Sunday, September 18, 2011

prayer and petition

The last 6 or so weeks of my life have been a emotional roller coaster. In multiple areas of my life it has been reinforced how little control I have and in some how unimportant I am. Of course the reality check is that I never truly have any control. I just get the illusion of control now and then. It's funny how comforting an illusion can been. Though I should take comfort in the truth, that my God is always in control.
Because of disappointments and having no control, I have a lot anger and bitterness with God right now. Don't get me wrong, it's an ongoing conversation. I still know that He is good and in control. I even know that eventually I will have to get over these feelings. But its how I feel right now.
The songs that keep circling through my head is "what do I know of Holy" by Addison Road and a repeated phrase from a worship song "what can I say? what can I do? but offer this heart O God, completely to you."

On top of these feelings, there is also worry and some excitement and sadness thrown in. The thing that sticks out is that from the start, I have felt the move to Pittsburgh is where I should be going. The big decision is not what concerns (which is good since I had no say there), its the small details that worry me.

Psalm 139:5 "You hem me in-behind and before; you have laid your hand upon me."
Deut 31:8 "The Lord himself goes before you and will be with you; He will never leave you nor forsake you. Do not be afraid; do not be discouraged."
1 Peter 5:7 "Cast all your anxiety on Him, for He cares for you."
Phil 4:6-7 "Do not be anxious about anything, but in everything by prayer and petition, with thanksgiving, present you requests to God. And the peace of God, which transcends all understanding, will guard your hearts and your minds in Christ Jesus."
These are the promises that I am claiming. I have seen my Lord provide before despite my inability. And I know that if He is in it, He is able and willing to provide. Despite my anger and bitterness, my new question is "Ok Lord, what do you want to teach me." Knowing myself and my own history, it is likely a lesson on relying on Him and trusting He will provide.

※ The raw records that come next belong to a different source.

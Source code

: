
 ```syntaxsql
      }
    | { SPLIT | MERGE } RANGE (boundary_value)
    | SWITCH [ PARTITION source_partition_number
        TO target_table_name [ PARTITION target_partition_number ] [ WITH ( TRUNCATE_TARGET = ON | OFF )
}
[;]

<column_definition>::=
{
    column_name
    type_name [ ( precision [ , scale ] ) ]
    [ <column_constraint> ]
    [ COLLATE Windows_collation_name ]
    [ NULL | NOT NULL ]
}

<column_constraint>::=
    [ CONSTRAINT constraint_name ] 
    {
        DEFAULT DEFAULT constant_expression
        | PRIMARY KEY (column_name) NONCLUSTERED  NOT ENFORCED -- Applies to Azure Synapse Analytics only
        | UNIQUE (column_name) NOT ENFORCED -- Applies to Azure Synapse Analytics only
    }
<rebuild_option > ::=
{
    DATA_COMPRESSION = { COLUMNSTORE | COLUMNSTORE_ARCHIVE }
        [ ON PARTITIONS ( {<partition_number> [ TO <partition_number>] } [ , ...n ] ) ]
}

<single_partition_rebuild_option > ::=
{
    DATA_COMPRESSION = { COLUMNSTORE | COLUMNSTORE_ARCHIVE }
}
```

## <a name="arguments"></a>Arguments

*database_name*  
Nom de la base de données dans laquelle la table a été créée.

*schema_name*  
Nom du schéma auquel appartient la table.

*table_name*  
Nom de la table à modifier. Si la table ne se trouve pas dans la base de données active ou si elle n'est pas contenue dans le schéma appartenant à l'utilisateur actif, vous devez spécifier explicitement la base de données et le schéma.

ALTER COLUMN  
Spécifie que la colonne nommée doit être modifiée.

So I am going to list my worries. I will try not to make it a grip session. But I want them listed, so that when my God provides I can to point to this as a reminder for me and for you.

Worries:
Money: The cost to move. The cost of down payment for an apartment. Finding an affordable apartment. Because I'm the roommate breaking the lease, I bear the responsibility of leaving 6 months early. I am hoping to find someone to take my place. Preferably someone who gets along with my roommate.
Transferring: All the paperwork, applications and interviews. Will they accept me? How much of my class work will be transferable? How much time will I lose for transferring. Will I be stuck in grad school for 6-12mo. longer, more than a year? Is transferring really the better option?

I am not so worried about, but recognize that these are potential future stressors:
Loneliness: I remember how lonely I was when I moved to Memphis. Both with missing dear people and with not being plugged in anywhere yet. I expect to fell disconnected for a good year. Though I do know that the Lord will provide.
Being the weird new student, who doesn't belong.
Housing: I really disliked my first apartment here. Because it was a cross country move, I was fooled by false advertising and not knowing the area. Most of me doubts that Pittsburgh will be worse than what I experienced here.
Logistics of moving.
Saying good byes to people, most of whom I won't see again because I have no built in reason for coming back here.

You know, my list is a lot shorter than what I thought it would be :) I'm sitting here trying to think of more and can't at the moment. Which makes me glad that I am writing them down. They are still big worries. But letting them overwhelm me just made them bigger.

At this point, the worst cases scenario that I can predict is having a significant chunk of debt. And never leaving grad school. Or not completing and Mastering out. I think I can survive either way.

So ok Lord, help me trust you to provide, however that may look.